I was working on a project that required simple arithmetic for very large integers, a set of algorithms called “Arbitrary Precision Math”.
Thinking back to elementary school, simple algorithms exist for addition, subtraction, and multiplication of two numbers with any number of digits.
To my surprise, every algorithm for division either relies on logarithms, which are difficult to implement in arbitrary precision, or the first instruction was “guess the first number, then guess the second number” etc…
Update: 10/2015: I’ve put together a YouTube video for this post. Check it out, here:
Read on, for a simple, reliable, repeatable algorithm for dividing integers of any length.
Table of Contents
Background
What is Arbitrary Precision Math?
Computers store numbers based on a variable’s data type, and the data type determines the largest number that you can store:
Bits | Bytes | Data Type | Largest Signed Integer | Largest Unsigned Integer |
8 | 1 | Byte | 127 | 255 |
16 | 2 | Int (Word) | 32,767 | 65,535 |
32 | 4 | Long (D-Word) | 2,147,483,647 | 4,294,967,295 |
64 | 8 | Int64 (Q-Word) | 9,223,372,036,854,780,000 | 18,446,744,073,709,600,000 |
Notice the trailing zeros for the Int64 data type – the program I used to perform the calculation doesn’t have enough precision to calculate the actual digits, resulting in rounding errors!

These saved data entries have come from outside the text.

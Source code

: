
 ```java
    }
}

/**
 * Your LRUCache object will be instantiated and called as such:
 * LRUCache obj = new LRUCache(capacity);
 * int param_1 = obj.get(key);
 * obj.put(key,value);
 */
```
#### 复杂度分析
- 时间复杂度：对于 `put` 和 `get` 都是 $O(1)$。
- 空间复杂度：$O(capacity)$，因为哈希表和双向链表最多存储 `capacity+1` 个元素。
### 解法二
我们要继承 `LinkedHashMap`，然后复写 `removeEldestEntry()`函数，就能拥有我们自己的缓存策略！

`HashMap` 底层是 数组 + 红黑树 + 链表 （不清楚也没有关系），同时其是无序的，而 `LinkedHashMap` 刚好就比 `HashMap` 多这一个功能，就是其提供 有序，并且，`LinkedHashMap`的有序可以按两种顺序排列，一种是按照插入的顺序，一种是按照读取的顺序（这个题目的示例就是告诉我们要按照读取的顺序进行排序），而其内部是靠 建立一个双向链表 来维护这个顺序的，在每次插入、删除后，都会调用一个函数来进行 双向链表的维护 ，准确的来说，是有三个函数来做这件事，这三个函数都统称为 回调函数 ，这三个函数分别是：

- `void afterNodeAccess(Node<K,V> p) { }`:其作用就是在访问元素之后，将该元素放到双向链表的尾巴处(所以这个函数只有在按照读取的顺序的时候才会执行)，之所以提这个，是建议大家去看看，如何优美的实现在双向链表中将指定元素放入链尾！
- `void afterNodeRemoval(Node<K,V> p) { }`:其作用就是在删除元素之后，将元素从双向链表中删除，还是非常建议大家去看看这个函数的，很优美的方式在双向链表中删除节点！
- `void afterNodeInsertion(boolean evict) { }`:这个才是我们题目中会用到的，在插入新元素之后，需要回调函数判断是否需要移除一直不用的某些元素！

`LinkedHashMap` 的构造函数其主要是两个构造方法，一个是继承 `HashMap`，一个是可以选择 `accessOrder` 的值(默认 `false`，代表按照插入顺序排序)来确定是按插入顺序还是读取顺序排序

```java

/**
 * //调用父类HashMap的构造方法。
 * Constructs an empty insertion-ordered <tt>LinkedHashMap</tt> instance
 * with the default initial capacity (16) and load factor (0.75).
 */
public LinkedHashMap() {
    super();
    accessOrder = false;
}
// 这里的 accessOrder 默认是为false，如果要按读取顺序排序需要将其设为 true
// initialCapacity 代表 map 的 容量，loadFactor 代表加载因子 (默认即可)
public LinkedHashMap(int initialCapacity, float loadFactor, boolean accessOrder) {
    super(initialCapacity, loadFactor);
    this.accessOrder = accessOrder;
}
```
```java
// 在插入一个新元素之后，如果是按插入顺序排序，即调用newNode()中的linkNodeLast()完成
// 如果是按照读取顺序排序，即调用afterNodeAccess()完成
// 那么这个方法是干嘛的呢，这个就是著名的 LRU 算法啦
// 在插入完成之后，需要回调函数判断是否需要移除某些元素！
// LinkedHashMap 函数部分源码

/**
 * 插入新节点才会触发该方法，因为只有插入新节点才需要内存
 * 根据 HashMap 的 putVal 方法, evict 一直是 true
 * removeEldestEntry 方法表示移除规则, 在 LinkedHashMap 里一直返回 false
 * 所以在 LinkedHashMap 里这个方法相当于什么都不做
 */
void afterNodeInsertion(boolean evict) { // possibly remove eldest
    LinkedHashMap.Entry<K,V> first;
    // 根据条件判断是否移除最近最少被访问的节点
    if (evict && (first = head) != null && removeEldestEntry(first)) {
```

Being able to represent any 18-digit number is fairly impressive, if you have a compiler and operating system that support the Int64 data type.
What if you need 20 digits? Or 100 digits?
Although you could implement an arbitrary-precision library using strings, this is increasingly inefficient as the number of digits increases, because each digit requires a whole byte to encode.
A better solution is to create a multi-segment string, whose segments are each one of the base integer data types. For example, a 16-bit Int can represent any base-10 4-digit number: 0000 through 9999. Let’s say you have a data type and custom library that implements a string of Ints, up to 30 positions. This custom data type can represent an unsigned number up to 30 * 4, or 120 digits in length!
Just as you can represent extremely long integers using arbitrary-precision math, you can represent long strings of decimal digits as well, because you can choose where to put the decimal point.
What is Division?
When we say, “divide A by B”, “A” is the Numerator (Dividend), “B” is the Denominator (Divisor).
The result is called the Quotient. In integer division, the fractional portion is expressed as a Remainder, which represents the ratio of “what’s left over” to the denominator / divisor.
- Expressed as a formula:
N/D = Q + R/D - N – Numerator, or Dividend, is the number being divided
- D – Denominator, or Divisor, is the size of the bucket used to slice up N.
- Q – Quotient (result), or the number of slices created if we carve up N in to D-sized buckets
- R – Remainder, or the quantity of N that’s left over, and won’t quite fill a whole D-sized bucket. So the remainder is actually a fraction, a portion of 1, expressed as R/D where R/D < 1
- Multiply the quotient / remainder by the denominator, to reconstruct N. Remember that the remainder is a fraction, R/D:
N/D = Q + R/D
Multiply by D:
N = Q * D + R
Finding the First Digit
Let M be the magnitude in digits (minus 1) of the divisor, D.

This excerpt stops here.